Sexy beast

R.I.P. Terence Stamp, of The Limey (1999). In his honor – more or less – I’m watching another fine movie about aging, expatriated, English gangsters: Jonathan Glazer’s Sexy Beast (2000), starring Ray Winstone and Ben Kingsley (not Terence Stamp). I don’t know why it’s called “Sexy Beast.” This is my third viewing. Once each decade is about right. Winstone is Gal, a genial gangster who has retired with his woman to a villa in Spain. He stretches out beside his pool, drinks his beer, and roasts. Or he potters around the countryside with another retiree and an errand-boy, shooting at rabbits. It’s a good life. There’s the occasional hiccup. A boulder rolls down a hill, almost kills Gal, and wrecks the bottom of his pool.
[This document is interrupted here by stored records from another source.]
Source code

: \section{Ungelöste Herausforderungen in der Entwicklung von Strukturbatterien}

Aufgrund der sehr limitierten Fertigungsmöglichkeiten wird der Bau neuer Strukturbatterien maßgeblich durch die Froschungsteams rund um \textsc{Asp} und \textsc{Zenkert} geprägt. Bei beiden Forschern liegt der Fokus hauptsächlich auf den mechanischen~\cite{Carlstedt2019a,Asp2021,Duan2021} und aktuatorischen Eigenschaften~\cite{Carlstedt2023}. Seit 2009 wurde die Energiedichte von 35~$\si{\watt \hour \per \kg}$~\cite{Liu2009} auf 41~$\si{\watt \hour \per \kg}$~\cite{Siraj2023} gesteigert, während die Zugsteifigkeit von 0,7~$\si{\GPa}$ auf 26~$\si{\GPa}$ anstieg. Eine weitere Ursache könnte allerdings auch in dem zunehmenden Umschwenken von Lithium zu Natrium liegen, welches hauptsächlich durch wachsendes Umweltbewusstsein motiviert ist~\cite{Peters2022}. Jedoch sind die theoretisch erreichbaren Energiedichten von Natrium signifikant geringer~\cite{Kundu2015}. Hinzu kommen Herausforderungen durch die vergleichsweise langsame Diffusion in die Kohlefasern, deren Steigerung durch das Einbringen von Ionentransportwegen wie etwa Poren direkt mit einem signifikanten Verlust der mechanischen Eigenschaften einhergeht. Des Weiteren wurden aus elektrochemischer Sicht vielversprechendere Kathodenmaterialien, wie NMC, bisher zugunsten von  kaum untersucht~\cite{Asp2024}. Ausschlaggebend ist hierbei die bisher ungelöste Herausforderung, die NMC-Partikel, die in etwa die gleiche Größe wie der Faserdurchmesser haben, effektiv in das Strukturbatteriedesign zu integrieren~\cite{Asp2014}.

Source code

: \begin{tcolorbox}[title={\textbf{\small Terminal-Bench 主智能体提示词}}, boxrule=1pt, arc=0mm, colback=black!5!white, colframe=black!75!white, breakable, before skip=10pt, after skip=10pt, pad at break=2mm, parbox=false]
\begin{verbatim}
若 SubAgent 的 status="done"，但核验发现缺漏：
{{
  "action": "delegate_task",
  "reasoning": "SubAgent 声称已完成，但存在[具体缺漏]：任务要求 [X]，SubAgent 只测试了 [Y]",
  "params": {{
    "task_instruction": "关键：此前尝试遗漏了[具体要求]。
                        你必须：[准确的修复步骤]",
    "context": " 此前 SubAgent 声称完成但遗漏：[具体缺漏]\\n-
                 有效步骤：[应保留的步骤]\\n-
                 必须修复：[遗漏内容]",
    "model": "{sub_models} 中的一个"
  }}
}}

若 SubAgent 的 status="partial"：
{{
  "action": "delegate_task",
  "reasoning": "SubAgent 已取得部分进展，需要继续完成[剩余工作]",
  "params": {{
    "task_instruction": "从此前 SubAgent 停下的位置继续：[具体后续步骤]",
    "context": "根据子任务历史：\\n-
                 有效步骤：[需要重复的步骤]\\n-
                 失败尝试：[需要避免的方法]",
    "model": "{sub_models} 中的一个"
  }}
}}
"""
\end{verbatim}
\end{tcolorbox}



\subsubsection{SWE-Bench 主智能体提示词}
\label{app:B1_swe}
Worse, Don – Kingsley – arrives from England to browbeat Gal into going back for a final robbery. (Gal is a safecracker or some such technician – I don’t quite remember; I haven’t reached the “heist” scene yet; I watch in installments, late at night.) Don is a honey badger. Or a demon. Gal dreams about Satan the night he finds out that Don is coming to Spain. The longest section of the movie shows Gal enduring Don’s relentless abuse. You’d think this would make for lousy viewing, but it doesn’t. Everything about this movie is entertaining. It wouldn’t be so much fun set in a dark den in East London, but this is Spain, specifically the sunlit, garish, hallucinatory, Mediterranean coast: the backdrop for such varied screen oddities as Morvern Callar and Benidorm: a place where pasty Britons flock to party or lie low or simply turn beet-red. That Gal has opted for the good life is an affront to Don’s frenetic code. It’s amusing that someone as nasty as Don should follow a code; but, does he ever.